Jean-Paul POTET potetjp at ORANGE.FR
Fri Feb 10 14:22:44 UTC 2012


Dear colleagues,

This is to inform you that my book Numbers & Units in Old Tagalog, softbound, A4, 400 pages, ISBN 978-1-4710-7930-6, is now available from Lulu.com.


Best regards


Jean-Paul G. POTET


Abstract


When the Spaniards settled in Manila in 1571, they discovered that the Tagalogs had a very strange way of expressing numbers. For example, to tell six thousand eight hundred and thirty-seven (6,837), they would say something like maika-7.thousand + maika-9.hundred + maika-4.ten + 7! In other words they used 7 for 6, 9 for 8 and 4 for 3, prefixing maika- to each product to signal the change.
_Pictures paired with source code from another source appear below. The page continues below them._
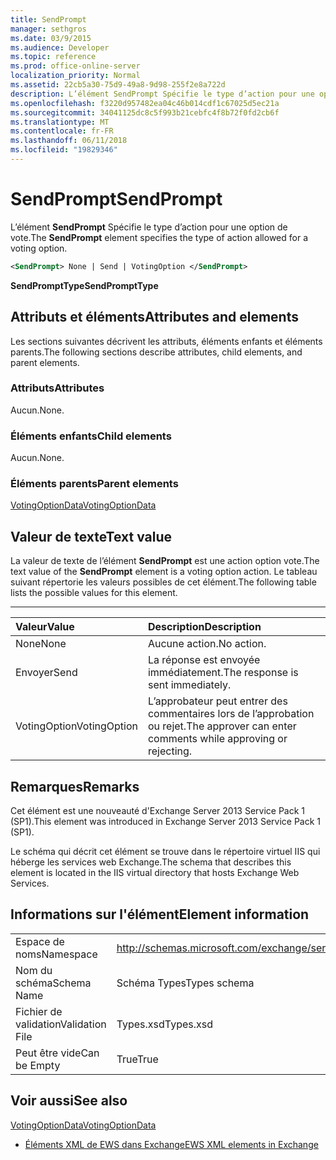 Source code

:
 ```yaml
---
title: SendPrompt
manager: sethgros
ms.date: 03/9/2015
ms.audience: Developer
ms.topic: reference
ms.prod: office-online-server
localization_priority: Normal
ms.assetid: 22cb5a30-75d9-49a8-9d98-255f2e8a722d
description: L’élément SendPrompt Spécifie le type d’action pour une option de vote.
ms.openlocfilehash: f3220d957482ea04c46b014cdf1c67025d5ec21a
ms.sourcegitcommit: 34041125dc8c5f993b21cebfc4f8b72f0fd2cb6f
ms.translationtype: MT
ms.contentlocale: fr-FR
ms.lasthandoff: 06/11/2018
ms.locfileid: "19829346"
---
```

# <a name="sendprompt"></a><span data-ttu-id="41ed5-103">SendPrompt</span><span class="sxs-lookup"><span data-stu-id="41ed5-103">SendPrompt</span></span>

<span data-ttu-id="41ed5-104">L’élément **SendPrompt** Spécifie le type d’action pour une option de vote.</span><span class="sxs-lookup"><span data-stu-id="41ed5-104">The **SendPrompt** element specifies the type of action allowed for a voting option.</span></span> 
  
```XML
<SendPrompt> None | Send | VotingOption </SendPrompt>
```

 <span data-ttu-id="41ed5-105">**SendPromptType**</span><span class="sxs-lookup"><span data-stu-id="41ed5-105">**SendPromptType**</span></span>
## <a name="attributes-and-elements"></a><span data-ttu-id="41ed5-106">Attributs et éléments</span><span class="sxs-lookup"><span data-stu-id="41ed5-106">Attributes and elements</span></span>

<span data-ttu-id="41ed5-107">Les sections suivantes décrivent les attributs, éléments enfants et éléments parents.</span><span class="sxs-lookup"><span data-stu-id="41ed5-107">The following sections describe attributes, child elements, and parent elements.</span></span>
  
### <a name="attributes"></a><span data-ttu-id="41ed5-108">Attributs</span><span class="sxs-lookup"><span data-stu-id="41ed5-108">Attributes</span></span>

<span data-ttu-id="41ed5-109">Aucun.</span><span class="sxs-lookup"><span data-stu-id="41ed5-109">None.</span></span>
  
### <a name="child-elements"></a><span data-ttu-id="41ed5-110">Éléments enfants</span><span class="sxs-lookup"><span data-stu-id="41ed5-110">Child elements</span></span>

<span data-ttu-id="41ed5-111">Aucun.</span><span class="sxs-lookup"><span data-stu-id="41ed5-111">None.</span></span>
  
### <a name="parent-elements"></a><span data-ttu-id="41ed5-112">Éléments parents</span><span class="sxs-lookup"><span data-stu-id="41ed5-112">Parent elements</span></span>

[<span data-ttu-id="41ed5-113">VotingOptionData</span><span class="sxs-lookup"><span data-stu-id="41ed5-113">VotingOptionData</span></span>](votingoptiondata.md)
  
## <a name="text-value"></a><span data-ttu-id="41ed5-114">Valeur de texte</span><span class="sxs-lookup"><span data-stu-id="41ed5-114">Text value</span></span>

<span data-ttu-id="41ed5-115">La valeur de texte de l’élément **SendPrompt** est une action option vote.</span><span class="sxs-lookup"><span data-stu-id="41ed5-115">The text value of the **SendPrompt** element is a voting option action.</span></span> <span data-ttu-id="41ed5-116">Le tableau suivant répertorie les valeurs possibles de cet élément.</span><span class="sxs-lookup"><span data-stu-id="41ed5-116">The following table lists the possible values for this element.</span></span> 
  
****

|<span data-ttu-id="41ed5-117">**Valeur**</span><span class="sxs-lookup"><span data-stu-id="41ed5-117">**Value**</span></span>|<span data-ttu-id="41ed5-118">**Description**</span><span class="sxs-lookup"><span data-stu-id="41ed5-118">**Description**</span></span>|
|:-----|:-----|
|<span data-ttu-id="41ed5-119">None</span><span class="sxs-lookup"><span data-stu-id="41ed5-119">None</span></span>  <br/> |<span data-ttu-id="41ed5-120">Aucune action.</span><span class="sxs-lookup"><span data-stu-id="41ed5-120">No action.</span></span>  <br/> |
|<span data-ttu-id="41ed5-121">Envoyer</span><span class="sxs-lookup"><span data-stu-id="41ed5-121">Send</span></span>  <br/> |<span data-ttu-id="41ed5-122">La réponse est envoyée immédiatement.</span><span class="sxs-lookup"><span data-stu-id="41ed5-122">The response is sent immediately.</span></span>  <br/> |
|<span data-ttu-id="41ed5-123">VotingOption</span><span class="sxs-lookup"><span data-stu-id="41ed5-123">VotingOption</span></span>  <br/> |<span data-ttu-id="41ed5-124">L’approbateur peut entrer des commentaires lors de l’approbation ou rejet.</span><span class="sxs-lookup"><span data-stu-id="41ed5-124">The approver can enter comments while approving or rejecting.</span></span>  <br/> |
   
## <a name="remarks"></a><span data-ttu-id="41ed5-125">Remarques</span><span class="sxs-lookup"><span data-stu-id="41ed5-125">Remarks</span></span>

<span data-ttu-id="41ed5-126">Cet élément est une nouveauté d'Exchange Server 2013 Service Pack 1 (SP1).</span><span class="sxs-lookup"><span data-stu-id="41ed5-126">This element was introduced in Exchange Server 2013 Service Pack 1 (SP1).</span></span>
  
<span data-ttu-id="41ed5-127">Le schéma qui décrit cet élément se trouve dans le répertoire virtuel IIS qui héberge les services web Exchange.</span><span class="sxs-lookup"><span data-stu-id="41ed5-127">The schema that describes this element is located in the IIS virtual directory that hosts Exchange Web Services.</span></span>
  
## <a name="element-information"></a><span data-ttu-id="41ed5-128">Informations sur l'élément</span><span class="sxs-lookup"><span data-stu-id="41ed5-128">Element information</span></span>

|||
|:-----|:-----|
|<span data-ttu-id="41ed5-129">Espace de noms</span><span class="sxs-lookup"><span data-stu-id="41ed5-129">Namespace</span></span>  <br/> |http://schemas.microsoft.com/exchange/services/2006/types  <br/> |
|<span data-ttu-id="41ed5-130">Nom du schéma</span><span class="sxs-lookup"><span data-stu-id="41ed5-130">Schema Name</span></span>  <br/> |<span data-ttu-id="41ed5-131">Schéma Types</span><span class="sxs-lookup"><span data-stu-id="41ed5-131">Types schema</span></span>  <br/> |
|<span data-ttu-id="41ed5-132">Fichier de validation</span><span class="sxs-lookup"><span data-stu-id="41ed5-132">Validation File</span></span>  <br/> |<span data-ttu-id="41ed5-133">Types.xsd</span><span class="sxs-lookup"><span data-stu-id="41ed5-133">Types.xsd</span></span>  <br/> |
|<span data-ttu-id="41ed5-134">Peut être vide</span><span class="sxs-lookup"><span data-stu-id="41ed5-134">Can be Empty</span></span>  <br/> |<span data-ttu-id="41ed5-135">True</span><span class="sxs-lookup"><span data-stu-id="41ed5-135">True</span></span>  <br/> |
   
## <a name="see-also"></a><span data-ttu-id="41ed5-136">Voir aussi</span><span class="sxs-lookup"><span data-stu-id="41ed5-136">See also</span></span>



[<span data-ttu-id="41ed5-137">VotingOptionData</span><span class="sxs-lookup"><span data-stu-id="41ed5-137">VotingOptionData</span></span>](votingoptiondata.md)


- [<span data-ttu-id="41ed5-138">Éléments XML de EWS dans Exchange</span><span class="sxs-lookup"><span data-stu-id="41ed5-138">EWS XML elements in Exchange</span></span>](ews-xml-elements-in-exchange.md)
This complex numeration was quickly replaced by a calque of the Spanish system. Things, however, could still be quite tricky with coins and units of measurement whether Insulindian or Spanish. Often a unit was left out as in the case of maika-4 + 1/8, meaning 3 tostones + 1/2 real or 12 and 1/2 reales (silver coins). The book analyses the ancient numeral system in the first part. A rich lexicon of ancient terms is appended, and every term can be retrieved through the index.